The data:
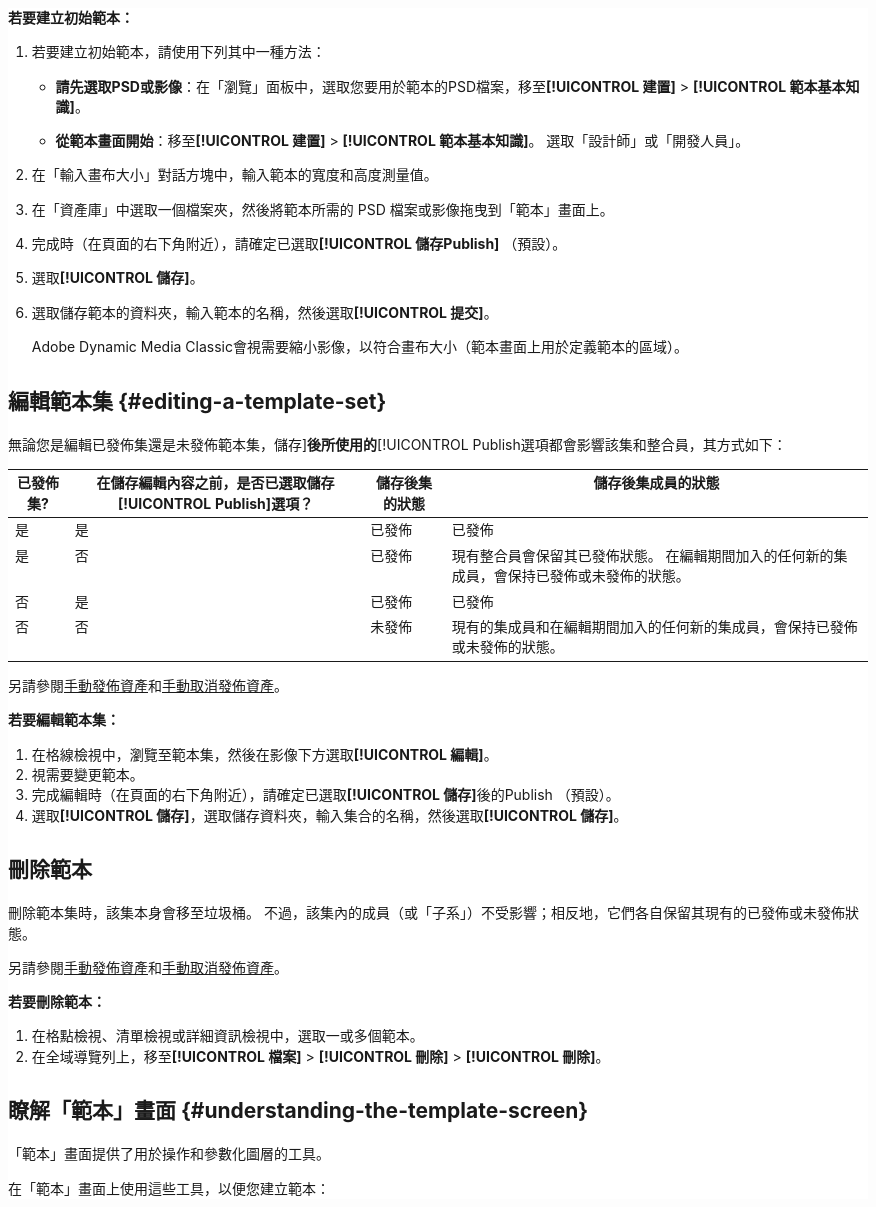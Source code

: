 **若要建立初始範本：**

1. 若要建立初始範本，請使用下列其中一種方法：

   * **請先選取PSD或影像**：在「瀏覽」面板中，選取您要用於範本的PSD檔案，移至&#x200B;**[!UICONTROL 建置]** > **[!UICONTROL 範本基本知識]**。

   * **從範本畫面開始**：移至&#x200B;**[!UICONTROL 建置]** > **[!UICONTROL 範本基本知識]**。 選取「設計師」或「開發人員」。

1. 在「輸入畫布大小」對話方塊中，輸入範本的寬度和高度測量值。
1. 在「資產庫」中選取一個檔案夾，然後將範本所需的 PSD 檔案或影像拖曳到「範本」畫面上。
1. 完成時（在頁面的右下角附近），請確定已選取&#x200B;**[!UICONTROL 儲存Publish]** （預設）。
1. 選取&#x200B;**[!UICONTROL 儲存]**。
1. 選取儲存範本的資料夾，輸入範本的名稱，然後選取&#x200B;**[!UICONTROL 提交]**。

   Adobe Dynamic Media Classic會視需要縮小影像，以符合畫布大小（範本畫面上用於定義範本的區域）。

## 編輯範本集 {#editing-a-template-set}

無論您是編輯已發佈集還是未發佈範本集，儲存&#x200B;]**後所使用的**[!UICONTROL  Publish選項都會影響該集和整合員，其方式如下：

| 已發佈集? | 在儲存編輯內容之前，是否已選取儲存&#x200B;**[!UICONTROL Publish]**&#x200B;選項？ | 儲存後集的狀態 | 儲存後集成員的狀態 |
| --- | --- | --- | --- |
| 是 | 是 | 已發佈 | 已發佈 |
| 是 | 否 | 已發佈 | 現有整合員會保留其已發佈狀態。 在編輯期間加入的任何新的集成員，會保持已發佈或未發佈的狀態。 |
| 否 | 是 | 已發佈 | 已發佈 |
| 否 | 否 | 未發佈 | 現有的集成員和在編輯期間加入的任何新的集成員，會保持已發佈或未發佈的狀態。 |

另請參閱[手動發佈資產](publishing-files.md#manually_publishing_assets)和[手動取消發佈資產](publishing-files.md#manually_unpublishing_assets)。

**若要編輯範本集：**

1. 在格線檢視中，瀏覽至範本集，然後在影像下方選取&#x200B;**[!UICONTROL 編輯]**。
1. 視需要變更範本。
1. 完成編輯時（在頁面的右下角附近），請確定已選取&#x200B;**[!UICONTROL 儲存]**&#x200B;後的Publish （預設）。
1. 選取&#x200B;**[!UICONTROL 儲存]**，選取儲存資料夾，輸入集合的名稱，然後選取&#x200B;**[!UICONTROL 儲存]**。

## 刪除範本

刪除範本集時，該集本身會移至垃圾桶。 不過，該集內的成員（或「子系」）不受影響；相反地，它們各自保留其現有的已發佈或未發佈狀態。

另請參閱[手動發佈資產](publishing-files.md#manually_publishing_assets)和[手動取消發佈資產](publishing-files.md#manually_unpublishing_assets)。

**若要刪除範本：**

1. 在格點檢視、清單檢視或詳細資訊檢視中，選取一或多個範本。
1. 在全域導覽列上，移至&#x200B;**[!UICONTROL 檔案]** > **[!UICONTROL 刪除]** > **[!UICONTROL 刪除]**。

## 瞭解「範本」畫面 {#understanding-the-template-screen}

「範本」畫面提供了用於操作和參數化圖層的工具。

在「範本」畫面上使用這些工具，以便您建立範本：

---

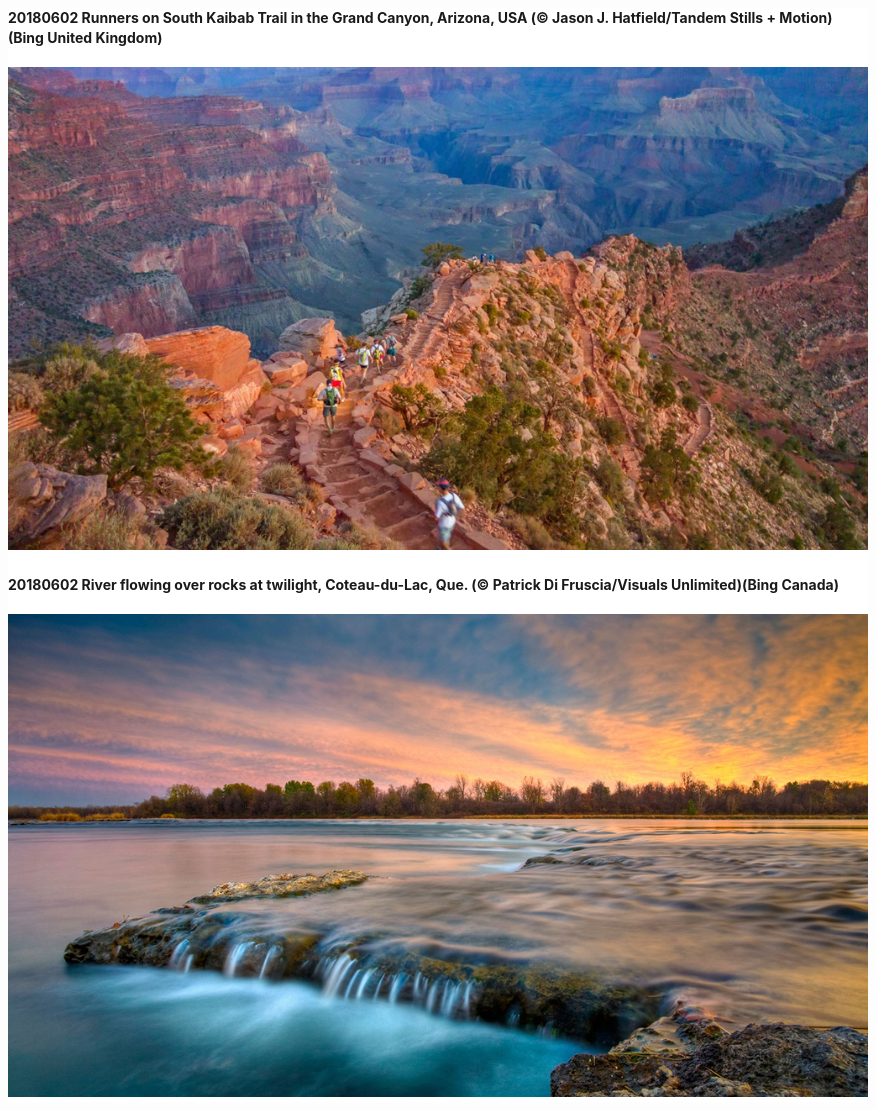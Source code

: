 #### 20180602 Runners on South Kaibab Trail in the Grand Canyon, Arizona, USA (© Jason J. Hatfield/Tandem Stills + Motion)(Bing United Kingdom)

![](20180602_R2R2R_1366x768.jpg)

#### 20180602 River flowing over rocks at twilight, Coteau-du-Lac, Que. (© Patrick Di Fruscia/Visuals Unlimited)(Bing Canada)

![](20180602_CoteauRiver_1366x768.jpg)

...

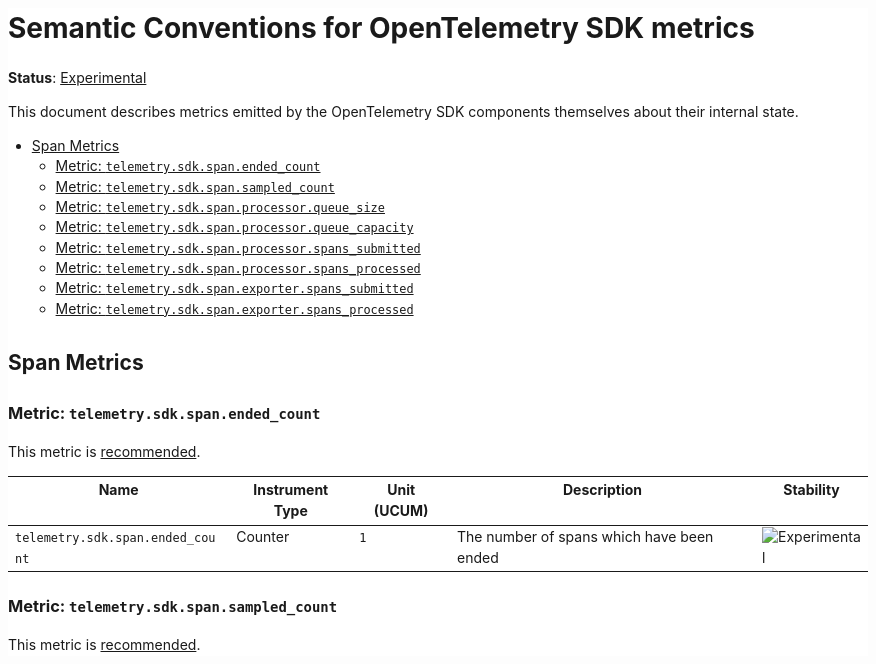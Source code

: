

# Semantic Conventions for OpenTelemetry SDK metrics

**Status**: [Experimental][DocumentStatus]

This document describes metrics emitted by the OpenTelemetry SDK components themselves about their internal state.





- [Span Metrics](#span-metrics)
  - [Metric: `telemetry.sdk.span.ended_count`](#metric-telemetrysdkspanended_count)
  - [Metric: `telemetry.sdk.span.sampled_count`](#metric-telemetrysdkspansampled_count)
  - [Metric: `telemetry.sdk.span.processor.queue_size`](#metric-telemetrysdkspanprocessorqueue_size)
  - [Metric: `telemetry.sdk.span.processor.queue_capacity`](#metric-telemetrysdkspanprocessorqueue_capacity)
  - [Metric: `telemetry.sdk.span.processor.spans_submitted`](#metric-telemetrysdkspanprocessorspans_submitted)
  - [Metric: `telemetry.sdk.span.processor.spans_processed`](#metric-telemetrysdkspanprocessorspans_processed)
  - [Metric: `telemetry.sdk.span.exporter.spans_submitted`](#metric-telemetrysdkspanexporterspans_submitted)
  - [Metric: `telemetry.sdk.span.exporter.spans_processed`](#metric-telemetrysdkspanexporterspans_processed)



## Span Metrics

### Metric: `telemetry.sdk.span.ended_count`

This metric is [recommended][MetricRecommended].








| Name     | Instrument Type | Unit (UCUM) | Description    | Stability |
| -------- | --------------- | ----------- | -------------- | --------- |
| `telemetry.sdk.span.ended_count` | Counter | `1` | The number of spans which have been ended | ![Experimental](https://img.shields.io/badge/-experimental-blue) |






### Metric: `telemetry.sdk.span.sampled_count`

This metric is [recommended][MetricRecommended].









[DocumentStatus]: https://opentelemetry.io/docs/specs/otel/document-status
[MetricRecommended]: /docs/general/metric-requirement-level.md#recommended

Task prompt: Output the lines above between the one holding "刪除範本集時，該集本身會移至" and the one holding "在「範本」畫面上使用這些工具，以便您建立範本：", inclusive, with nothing before or after them.

Answer area:
刪除範本集時，該集本身會移至垃圾桶。 不過，該集內的成員（或「子系」）不受影響；相反地，它們各自保留其現有的已發佈或未發佈狀態。

另請參閱[手動發佈資產](publishing-files.md#manually_publishing_assets)和[手動取消發佈資產](publishing-files.md#manually_unpublishing_assets)。

**若要刪除範本：**

1. 在格點檢視、清單檢視或詳細資訊檢視中，選取一或多個範本。
1. 在全域導覽列上，移至&#x200B;**[!UICONTROL 檔案]** > **[!UICONTROL 刪除]** > **[!UICONTROL 刪除]**。

## 瞭解「範本」畫面 {#understanding-the-template-screen}

「範本」畫面提供了用於操作和參數化圖層的工具。

在「範本」畫面上使用這些工具，以便您建立範本：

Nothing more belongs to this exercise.